Going back to the BMGF Principles list: This has nothing whatsoever to do with philanthropy. Sure, there are some who might benefit from assistance with medical bills, but Bill Gates has repeatedly expressed his desire to trace and eventually vaccinate everyone in the world against Coronavirus. This is not a financial thing. It’s a control one.
This is pure conjecture, but with Bill Gates currently pushing at-home antibody tests for everyone, what’s to stop these tests from being kept in a repository somewhere for future use? Big Pharma’s good word? Bill’s? Pfft.

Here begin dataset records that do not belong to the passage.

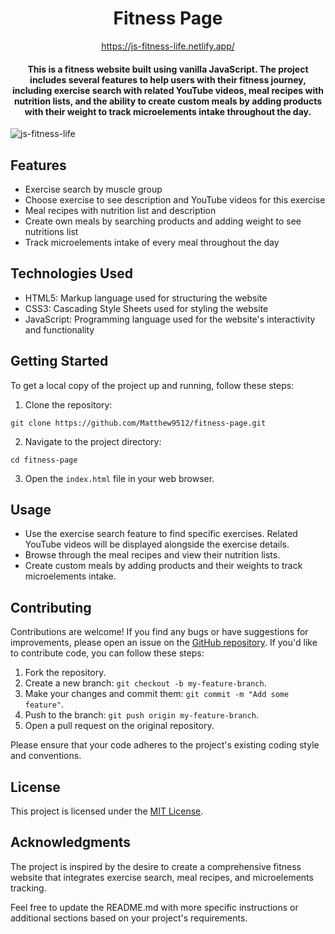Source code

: <div align="center">
<h1>Fitness Page</h1>

<a href='https://js-fitness-life.netlify.app/'>https://js-fitness-life.netlify.app/</a>

<h4>
  This is a fitness website built using vanilla JavaScript. The project includes several features to help users with their fitness journey, including exercise search with related YouTube videos, meal recipes with nutrition lists, and the ability to create custom meals by adding products with their weight to track microelements intake throughout the day.
</h4>
</div>

![js-fitness-life](https://github.com/Matthew9512/fitness-page/assets/108298198/cd5564c0-4521-4cba-a665-3c8a7b9be5e6)

<h2>Features</h2>

<ul>
  <li>Exercise search by muscle group</li>
  <li>Choose exercise to see description and YouTube videos for this exercise</li>
  <li>Meal recipes with nutrition list and description</li>
  <li>Create own meals by searching products and adding weight to see nutritions list</li>
  <li>Track microelements intake of every meal throughout the day</li>
</ul>

<h2>Technologies Used</h2>

<ul>
  <li>HTML5: Markup language used for structuring the website</li>
  <li>CSS3: Cascading Style Sheets used for styling the website</li>
  <li>JavaScript: Programming language used for the website's interactivity and functionality</li>
</ul>

<h2>Getting Started</h2>

<p>
  To get a local copy of the project up and running, follow these steps:
</p>

<ol>
  <li>Clone the repository:</li>
</ol>

<pre>
<code>git clone https://github.com/Matthew9512/fitness-page.git</code>
</pre>

<ol start="2">
  <li>Navigate to the project directory:</li>
</ol>

<pre>
<code>cd fitness-page</code>
</pre>

<ol start="3">
  <li>Open the <code>index.html</code> file in your web browser.</li>
</ol>

<h2>Usage</h2>

<ul>
  <li>Use the exercise search feature to find specific exercises. Related YouTube videos will be displayed alongside the exercise details.</li>
  <li>Browse through the meal recipes and view their nutrition lists.</li>
  <li>Create custom meals by adding products and their weights to track microelements intake.</li>
</ul>

<h2>Contributing</h2>

<p>
  Contributions are welcome! If you find any bugs or have suggestions for improvements, please open an issue on the <a href="https://github.com/Matthew9512/fitness-page/issues">GitHub repository</a>. If you'd like to contribute code, you can follow these steps:
</p>

<ol>
  <li>Fork the repository.</li>
  <li>Create a new branch: <code>git checkout -b my-feature-branch</code>.</li>
  <li>Make your changes and commit them: <code>git commit -m "Add some feature"</code>.</li>
  <li>Push to the branch: <code>git push origin my-feature-branch</code>.</li>
  <li>Open a pull request on the original repository.</li>
</ol>

<p>
  Please ensure that your code adheres to the project's existing coding style and conventions.
</p>

<h2>License</h2>

<p>
  This project is licensed under the <a href="LICENSE">MIT License</a>.
</p>

<h2>Acknowledgments</h2>

<p>
  The project is inspired by the desire to create a comprehensive fitness website that integrates exercise search, meal recipes, and microelements tracking.
</p>

<p>
  Feel free to update the README.md with more specific instructions or additional sections based on your project's requirements.
</p>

The at-home tests are currently not approved by the FDA under emergency-use authorization, but that could change any day.
We have been in conversation with the FDA since March 1st and hope to have our EUA soon,” SCAN (Seattle Coronavirus Assessment Network) said in the statement. “We are grateful for productive partnerships with the FDA, the Washington State Department of Health, and the Centers for Disease Control and Prevention as we continue to respond to this unprecedented and rapidly changing outbreak.”
Even more concerning are the Contact Tracing Task Forces forming where our elected leaders are casually mentioning “removing people” from their homes in the name of public safety.
Here’s a video of Bill Clinton, Chelsea Clinton, Gavin Newsom, and Governor Cuomo advocating for exactly that. One says “we need the bodies” to get out there and track people. The way they so casually discuss locking down Americans and mention that joining contact tracing task forces would be good for the economy is rather sickening.
In Summary: Bill Gates says science and technology improves lives around the world, but does not mention which lives those might be. I have a feeling it might not mean the common folk.
The American taxpayer has been treated as a nuisance for asking questions about the legitimacy of “philanthropists” like Bill Gates funding programs at local, state, national, and global levels. Those who speak up are labeled conspiracy theorists by the lazy who need their fragile reality to be true to avoid having to ask hard questions.
Here’s the Reality: Very few of our elected officials, non-elected (and self-appointed) leaders, and influencers in the media think twice about getting on their knees and doing what it takes to earn their next influx of cash.
Venture Philanthropists Bill and Melinda Gates have spent a significant amount of effort ensuring they have the approval of media figures that matter and leaders in places that have influence. There are very few consequences for their actions, and they are not beholden to the general public whatsoever when making choices that affect all of us.
The question is, are our elected leaders simply too stupid to realize they’re allowing their offices to be rendered ineffective, or are they too corrupt to care?